Stored items:
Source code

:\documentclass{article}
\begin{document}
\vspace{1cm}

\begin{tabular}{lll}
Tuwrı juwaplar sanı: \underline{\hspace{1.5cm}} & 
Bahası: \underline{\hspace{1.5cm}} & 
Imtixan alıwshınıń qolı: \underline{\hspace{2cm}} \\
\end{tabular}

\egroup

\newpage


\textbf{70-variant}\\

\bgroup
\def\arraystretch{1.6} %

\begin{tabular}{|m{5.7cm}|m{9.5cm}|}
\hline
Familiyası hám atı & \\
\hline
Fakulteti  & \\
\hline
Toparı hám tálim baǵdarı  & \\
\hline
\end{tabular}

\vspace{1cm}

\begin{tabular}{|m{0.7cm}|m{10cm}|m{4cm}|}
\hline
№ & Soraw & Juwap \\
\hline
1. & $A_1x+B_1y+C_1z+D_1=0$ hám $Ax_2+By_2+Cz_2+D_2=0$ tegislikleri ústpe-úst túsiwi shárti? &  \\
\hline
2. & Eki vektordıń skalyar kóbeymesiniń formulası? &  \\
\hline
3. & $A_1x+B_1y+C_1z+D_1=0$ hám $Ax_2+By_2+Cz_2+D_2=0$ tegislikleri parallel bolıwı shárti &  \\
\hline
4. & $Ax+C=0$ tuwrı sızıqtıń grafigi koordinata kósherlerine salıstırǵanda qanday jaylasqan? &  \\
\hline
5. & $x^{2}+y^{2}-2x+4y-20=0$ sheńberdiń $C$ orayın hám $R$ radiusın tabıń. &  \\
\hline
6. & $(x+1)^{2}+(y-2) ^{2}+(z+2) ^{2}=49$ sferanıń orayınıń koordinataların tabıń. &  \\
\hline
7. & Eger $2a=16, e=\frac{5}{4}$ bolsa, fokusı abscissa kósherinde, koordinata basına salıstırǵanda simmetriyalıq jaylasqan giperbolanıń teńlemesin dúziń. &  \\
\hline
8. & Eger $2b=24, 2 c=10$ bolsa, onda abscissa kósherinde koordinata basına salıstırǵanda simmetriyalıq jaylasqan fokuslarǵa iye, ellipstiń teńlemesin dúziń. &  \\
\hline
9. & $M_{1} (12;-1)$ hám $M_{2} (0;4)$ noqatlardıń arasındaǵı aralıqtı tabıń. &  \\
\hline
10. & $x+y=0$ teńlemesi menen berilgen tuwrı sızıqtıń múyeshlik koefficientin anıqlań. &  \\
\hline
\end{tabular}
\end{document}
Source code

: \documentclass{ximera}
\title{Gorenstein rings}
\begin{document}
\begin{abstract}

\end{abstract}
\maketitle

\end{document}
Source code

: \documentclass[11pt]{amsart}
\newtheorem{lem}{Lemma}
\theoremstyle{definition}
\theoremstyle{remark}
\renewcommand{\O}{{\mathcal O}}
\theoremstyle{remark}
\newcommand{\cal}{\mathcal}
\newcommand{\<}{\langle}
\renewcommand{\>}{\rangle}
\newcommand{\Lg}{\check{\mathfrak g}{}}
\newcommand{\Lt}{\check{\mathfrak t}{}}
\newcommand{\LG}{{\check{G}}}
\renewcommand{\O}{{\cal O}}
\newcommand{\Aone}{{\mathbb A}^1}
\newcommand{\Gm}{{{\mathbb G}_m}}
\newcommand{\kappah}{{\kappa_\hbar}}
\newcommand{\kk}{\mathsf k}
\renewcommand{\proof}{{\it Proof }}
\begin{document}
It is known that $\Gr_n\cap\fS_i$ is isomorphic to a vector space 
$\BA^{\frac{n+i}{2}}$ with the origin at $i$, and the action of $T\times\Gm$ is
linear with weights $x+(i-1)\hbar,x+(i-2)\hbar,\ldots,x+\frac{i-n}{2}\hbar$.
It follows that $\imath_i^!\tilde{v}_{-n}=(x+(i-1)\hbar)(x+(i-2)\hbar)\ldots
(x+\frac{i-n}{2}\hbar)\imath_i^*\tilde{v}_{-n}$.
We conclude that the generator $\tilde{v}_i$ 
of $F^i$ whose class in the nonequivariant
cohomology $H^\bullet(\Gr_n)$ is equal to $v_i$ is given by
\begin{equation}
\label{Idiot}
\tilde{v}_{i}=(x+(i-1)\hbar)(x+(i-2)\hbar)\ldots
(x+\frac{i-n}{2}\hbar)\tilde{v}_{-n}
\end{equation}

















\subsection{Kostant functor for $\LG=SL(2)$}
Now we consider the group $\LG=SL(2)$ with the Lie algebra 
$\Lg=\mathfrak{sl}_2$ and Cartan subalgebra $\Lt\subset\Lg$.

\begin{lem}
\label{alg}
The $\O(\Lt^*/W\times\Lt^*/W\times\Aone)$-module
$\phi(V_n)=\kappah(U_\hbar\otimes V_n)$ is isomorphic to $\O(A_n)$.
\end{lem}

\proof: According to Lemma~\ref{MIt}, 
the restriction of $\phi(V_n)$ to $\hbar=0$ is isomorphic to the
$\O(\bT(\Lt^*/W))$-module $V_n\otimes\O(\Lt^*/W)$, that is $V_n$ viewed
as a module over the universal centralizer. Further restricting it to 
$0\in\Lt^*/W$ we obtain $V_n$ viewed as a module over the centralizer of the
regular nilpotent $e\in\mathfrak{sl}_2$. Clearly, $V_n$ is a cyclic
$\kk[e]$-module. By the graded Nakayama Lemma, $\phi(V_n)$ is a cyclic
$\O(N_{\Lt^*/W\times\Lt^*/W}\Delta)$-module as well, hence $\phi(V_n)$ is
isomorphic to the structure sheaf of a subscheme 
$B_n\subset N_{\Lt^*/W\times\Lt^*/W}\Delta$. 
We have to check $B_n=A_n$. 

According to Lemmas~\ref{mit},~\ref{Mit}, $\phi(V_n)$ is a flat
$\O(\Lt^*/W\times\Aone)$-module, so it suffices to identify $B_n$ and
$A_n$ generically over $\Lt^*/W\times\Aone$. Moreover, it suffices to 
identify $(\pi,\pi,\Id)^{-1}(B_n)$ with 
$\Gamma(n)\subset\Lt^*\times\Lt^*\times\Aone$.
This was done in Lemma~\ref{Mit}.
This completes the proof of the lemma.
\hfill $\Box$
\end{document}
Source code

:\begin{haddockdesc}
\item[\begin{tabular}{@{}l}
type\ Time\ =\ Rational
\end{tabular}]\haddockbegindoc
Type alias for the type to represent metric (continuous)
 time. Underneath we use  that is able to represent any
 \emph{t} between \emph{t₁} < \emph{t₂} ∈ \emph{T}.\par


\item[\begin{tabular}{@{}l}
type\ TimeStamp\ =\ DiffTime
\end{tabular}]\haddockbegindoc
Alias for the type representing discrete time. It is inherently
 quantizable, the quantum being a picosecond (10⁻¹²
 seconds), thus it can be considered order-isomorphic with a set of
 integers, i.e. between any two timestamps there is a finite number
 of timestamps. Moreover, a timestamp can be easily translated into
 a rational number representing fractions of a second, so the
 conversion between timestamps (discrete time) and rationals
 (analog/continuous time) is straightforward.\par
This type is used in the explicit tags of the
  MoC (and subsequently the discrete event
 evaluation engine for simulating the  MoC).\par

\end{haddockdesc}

(Problem description): Each entry above needs to be retyped exactly as it appears.

(Solution for this exercise):
Source code

:\documentclass{article}
\begin{document}
\vspace{1cm}

\begin{tabular}{lll}
Tuwrı juwaplar sanı: \underline{\hspace{1.5cm}} & 
Bahası: \underline{\hspace{1.5cm}} & 
Imtixan alıwshınıń qolı: \underline{\hspace{2cm}} \\
\end{tabular}

\egroup

\newpage


\textbf{70-variant}\\

\bgroup
\def\arraystretch{1.6} %

\begin{tabular}{|m{5.7cm}|m{9.5cm}|}
\hline
Familiyası hám atı & \\
\hline
Fakulteti  & \\
\hline
Toparı hám tálim baǵdarı  & \\
\hline
\end{tabular}

\vspace{1cm}

\begin{tabular}{|m{0.7cm}|m{10cm}|m{4cm}|}
\hline
№ & Soraw & Juwap \\
\hline
1. & $A_1x+B_1y+C_1z+D_1=0$ hám $Ax_2+By_2+Cz_2+D_2=0$ tegislikleri ústpe-úst túsiwi shárti? &  \\
\hline
2. & Eki vektordıń skalyar kóbeymesiniń formulası? &  \\
\hline
3. & $A_1x+B_1y+C_1z+D_1=0$ hám $Ax_2+By_2+Cz_2+D_2=0$ tegislikleri parallel bolıwı shárti &  \\
\hline
4. & $Ax+C=0$ tuwrı sızıqtıń grafigi koordinata kósherlerine salıstırǵanda qanday jaylasqan? &  \\
\hline
5. & $x^{2}+y^{2}-2x+4y-20=0$ sheńberdiń $C$ orayın hám $R$ radiusın tabıń. &  \\
\hline
6. & $(x+1)^{2}+(y-2) ^{2}+(z+2) ^{2}=49$ sferanıń orayınıń koordinataların tabıń. &  \\
\hline
7. & Eger $2a=16, e=\frac{5}{4}$ bolsa, fokusı abscissa kósherinde, koordinata basına salıstırǵanda simmetriyalıq jaylasqan giperbolanıń teńlemesin dúziń. &  \\
\hline
8. & Eger $2b=24, 2 c=10$ bolsa, onda abscissa kósherinde koordinata basına salıstırǵanda simmetriyalıq jaylasqan fokuslarǵa iye, ellipstiń teńlemesin dúziń. &  \\
\hline
9. & $M_{1} (12;-1)$ hám $M_{2} (0;4)$ noqatlardıń arasındaǵı aralıqtı tabıń. &  \\
\hline
10. & $x+y=0$ teńlemesi menen berilgen tuwrı sızıqtıń múyeshlik koefficientin anıqlań. &  \\
\hline
\end{tabular}
\end{document}
Source code

: \documentclass{ximera}
\title{Gorenstein rings}
\begin{document}
\begin{abstract}

\end{abstract}
\maketitle

\end{document}
Source code

: \documentclass[11pt]{amsart}
\newtheorem{lem}{Lemma}
\theoremstyle{definition}
\theoremstyle{remark}
\renewcommand{\O}{{\mathcal O}}
\theoremstyle{remark}
\newcommand{\cal}{\mathcal}
\newcommand{\<}{\langle}
\renewcommand{\>}{\rangle}
\newcommand{\Lg}{\check{\mathfrak g}{}}
\newcommand{\Lt}{\check{\mathfrak t}{}}
\newcommand{\LG}{{\check{G}}}
\renewcommand{\O}{{\cal O}}
\newcommand{\Aone}{{\mathbb A}^1}
\newcommand{\Gm}{{{\mathbb G}_m}}
\newcommand{\kappah}{{\kappa_\hbar}}
\newcommand{\kk}{\mathsf k}
\renewcommand{\proof}{{\it Proof }}
\begin{document}
It is known that $\Gr_n\cap\fS_i$ is isomorphic to a vector space 
$\BA^{\frac{n+i}{2}}$ with the origin at $i$, and the action of $T\times\Gm$ is
linear with weights $x+(i-1)\hbar,x+(i-2)\hbar,\ldots,x+\frac{i-n}{2}\hbar$.
It follows that $\imath_i^!\tilde{v}_{-n}=(x+(i-1)\hbar)(x+(i-2)\hbar)\ldots
(x+\frac{i-n}{2}\hbar)\imath_i^*\tilde{v}_{-n}$.
We conclude that the generator $\tilde{v}_i$ 
of $F^i$ whose class in the nonequivariant
cohomology $H^\bullet(\Gr_n)$ is equal to $v_i$ is given by
\begin{equation}
\label{Idiot}
\tilde{v}_{i}=(x+(i-1)\hbar)(x+(i-2)\hbar)\ldots
(x+\frac{i-n}{2}\hbar)\tilde{v}_{-n}
\end{equation}

















\subsection{Kostant functor for $\LG=SL(2)$}
Now we consider the group $\LG=SL(2)$ with the Lie algebra 
$\Lg=\mathfrak{sl}_2$ and Cartan subalgebra $\Lt\subset\Lg$.

\begin{lem}
\label{alg}
The $\O(\Lt^*/W\times\Lt^*/W\times\Aone)$-module
$\phi(V_n)=\kappah(U_\hbar\otimes V_n)$ is isomorphic to $\O(A_n)$.
\end{lem}

\proof: According to Lemma~\ref{MIt}, 
the restriction of $\phi(V_n)$ to $\hbar=0$ is isomorphic to the
$\O(\bT(\Lt^*/W))$-module $V_n\otimes\O(\Lt^*/W)$, that is $V_n$ viewed
as a module over the universal centralizer. Further restricting it to 
$0\in\Lt^*/W$ we obtain $V_n$ viewed as a module over the centralizer of the
regular nilpotent $e\in\mathfrak{sl}_2$. Clearly, $V_n$ is a cyclic
$\kk[e]$-module. By the graded Nakayama Lemma, $\phi(V_n)$ is a cyclic
$\O(N_{\Lt^*/W\times\Lt^*/W}\Delta)$-module as well, hence $\phi(V_n)$ is
isomorphic to the structure sheaf of a subscheme 
$B_n\subset N_{\Lt^*/W\times\Lt^*/W}\Delta$. 
We have to check $B_n=A_n$. 

According to Lemmas~\ref{mit},~\ref{Mit}, $\phi(V_n)$ is a flat
$\O(\Lt^*/W\times\Aone)$-module, so it suffices to identify $B_n$ and
$A_n$ generically over $\Lt^*/W\times\Aone$. Moreover, it suffices to 
identify $(\pi,\pi,\Id)^{-1}(B_n)$ with 
$\Gamma(n)\subset\Lt^*\times\Lt^*\times\Aone$.
This was done in Lemma~\ref{Mit}.
This completes the proof of the lemma.
\hfill $\Box$
\end{document}
Source code

:\begin{haddockdesc}
\item[\begin{tabular}{@{}l}
type\ Time\ =\ Rational
\end{tabular}]\haddockbegindoc
Type alias for the type to represent metric (continuous)
 time. Underneath we use  that is able to represent any
 \emph{t} between \emph{t₁} < \emph{t₂} ∈ \emph{T}.\par


\item[\begin{tabular}{@{}l}
type\ TimeStamp\ =\ DiffTime
\end{tabular}]\haddockbegindoc
Alias for the type representing discrete time. It is inherently
 quantizable, the quantum being a picosecond (10⁻¹²
 seconds), thus it can be considered order-isomorphic with a set of
 integers, i.e. between any two timestamps there is a finite number
 of timestamps. Moreover, a timestamp can be easily translated into
 a rational number representing fractions of a second, so the
 conversion between timestamps (discrete time) and rationals
 (analog/continuous time) is straightforward.\par
This type is used in the explicit tags of the
  MoC (and subsequently the discrete event
 evaluation engine for simulating the  MoC).\par

\end{haddockdesc}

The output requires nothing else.